If we examine the facts of our case in the light of the decision of the Supreme Court in the Warehousing Corporations case (supra), we have held that the plaintiff was not a public servant to whom article 311 of the constitution applied. He was also not admittedly a worker under the Industrial law. The question, therefore, is whether the plaintiff-respondent could claim that while terminating his services by his order dated 18-4-1956 the Custodian had acted in violation of the provisions of any statute which had conferred on him some special status. In our opinion, the plaintiff respondent cannot claim to come into this category also. The plaintiff respondent was an employee of the Assurance Company, being its confirmed Inspector of Agencies, Jabalpur Division. The terms and conditions of his service were governed by a contract as between a master and a servant. No law had conferred on him any statutory status nor was the termination of his services in violation of any statutory provisions governing the contract of his service. No doubt, after the coming into force of the Ordinance I of 1956, the management of the business of the Assurance Company had vested in the Central Government which was managing it through a Custodian appointed by it; but this by itself gave the employees no statutory status. The plaintiff remained an employee of the Assurance Company and continued to be governed by the contract between himself and the Assurance Company, except that after the Custodian took over the management, he came under the overall control of the Custodian. As already held, this vesting of the management of the Assurance Company in the Central Government did not make him a servant of the Central Government nor was his status as an employee of the Assurance Company in any way changed by this arrangement. Being in charge of the management of the Assurance Company, the Custodian as the statutory agent of the Assurance Company could validly exercise all the powers conferred and the duties imposed on the Assurance Company and as such had the power to terminate the services of the plaintiff-respondent.
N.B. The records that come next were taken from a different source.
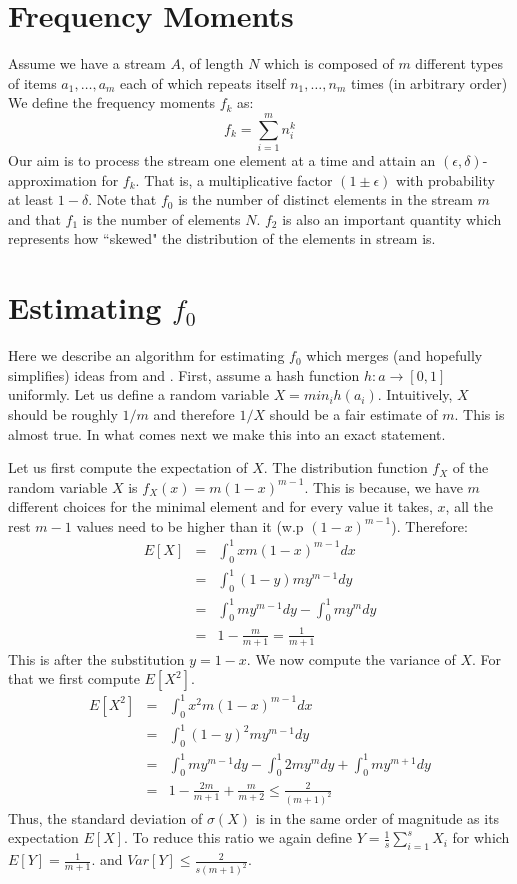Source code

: \documentclass{article}
\begin{document}
 
\section*{Frequency Moments}
Assume we have a stream $A$, of length $N$ which is composed of $m$ 
different types of items $a_1,\ldots,a_m$ each of which repeats itself $n_1,\ldots,n_m$ times (in arbitrary order)
We define the frequency moments $f_k$ as:
\[
f_k = \sum_{i=1}^{m} n_{i}^{k}
\]
%
Our aim is to process the stream one element at a time and attain an $(\epsilon,\delta)$-approximation for $f_k$.
That is, a multiplicative factor $(1\pm\epsilon)$ with probability at least $1-\delta$.  
Note that $f_0$ is the number of distinct elements in the stream $m$ and that $f_1$ is the number of elements $N$.
$f_2$ is also an important quantity which represents how ``skewed" the distribution of the elements in stream is.

\section*{Estimating $f_0$}
Here we describe an algorithm for estimating $f_0$ 
which merges (and hopefully simplifies) ideas from \cite{AMS96} and \cite{Cohen97}.
First, assume a hash function $h: a \rightarrow [0,1]$ uniformly.
Let us define a random variable $X = min_{i}h(a_i)$.
Intuitively, $X$ should be roughly $1/m$ and therefore $1/X$ should be a fair estimate of $m$.
This is almost true. In what comes next we make this into an exact statement.

Let us first compute the expectation of $X$. The distribution function $f_X$ of the random variable $X$
is $f_X(x) = m(1-x)^{m-1}$. This is because, we have $m$ different choices for the minimal 
element and for every value it takes, $x$, all the rest $m-1$ values
need to be higher than it (w.p $(1-x)^{m-1}$). Therefore:
\begin{eqnarray*}
E[X] &=& \int_{0}^{1} x m (1-x)^{m-1}dx \\
&=& \int_{0}^{1} (1- y) m y^{m-1}dy \\
&=& \int_{0}^{1} m y^{m-1}dy - \int_{0}^{1} m y^{m}dy\\
&=& 1- \frac{m}{m+1} = \frac{1}{m+1}
\end{eqnarray*}
This is after the substitution $y = 1-x$. We now compute the variance of $X$.
For that we first compute $E[X^2]$.
\begin{eqnarray*}
E[X^2] &=& \int_{0}^{1} x^2 m (1-x)^{m-1}dx \\
&=& \int_{0}^{1} (1- y)^2 m y^{m-1}dy \\
&=& \int_{0}^{1} m y^{m-1}dy - \int_{0}^{1} 2 m y^{m}dy + \int_{0}^{1}  m y^{m+1}dy\\
&=& 1- \frac{2m}{m+1} + \frac{m}{m+2} \le \frac{2}{(m+1)^2}
\end{eqnarray*}
Thus, the standard deviation of $\sigma(X)$ is in the same order of magnitude as its expectation $E[X]$.
To reduce this ratio we again define $Y = \frac{1}{s}\sum_{i=1}^{s}X_i$ for which $E[Y] = \frac{1}{m+1}$.
and $Var[Y] \le \frac{2}{s(m+1)^2}$.
\end{document}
Being in charge of the management of the Assurance Company, the Custodian as the statutory agent of the Assurance Company could validly exercise all the powers conferred and the duties imposed on the Assurance Company and as such had the power to terminate the services of the plaintiff-respondent. In our opinion, the power to manage the affairs of the Assurance Company carried with it the power to terminate the services of the employees if the Custodian thought it necessary to do so because such a power naturally inheres in the concept of management of the business of the Assurance Company. The Ordinance I of 1956 nowhere provides a change in the Status of the employees of the 'controlled business' as defined in the Act which included the Assurance Company. It also does not, either expressly or even by implication, prohibit the Custodian from terminating the services of the employees of the Assurance Company. Reliance is, however, placed on clause (3) of section 4 and it is contended that the Custodian could exercise only such powers and perform such duties as had been expressly delegated to him. But, in our opinion, there is no basis for such a contention in the language of that clause which reads as follows : Nothing-contained in sub-sections (3), (5) and (6) of section 3 shall apply to any insurer the management of whose controlled business has been taken over by the Custodian, but the Central Government may issue such directions to the Custodian as to his powers and duties as it deems desirable in the circumstances of the case, and the Custodian may apply to the Central Government at any time for instructions as to the manner in which he shall conduct the management of the controlled business of the insurer or in relation to any matter arising in the course of such management. No doubt, if the Central Government had issued any directions to the Custodian in this behalf, his power of management would have been to that extent controlled or modified by such directions; but, in the absence of such directions, the power conferred on him (the Custodian) under clause (1), which was very general in nature, authorised him to do all the acts necessary for the management of the business of the Assurance Company.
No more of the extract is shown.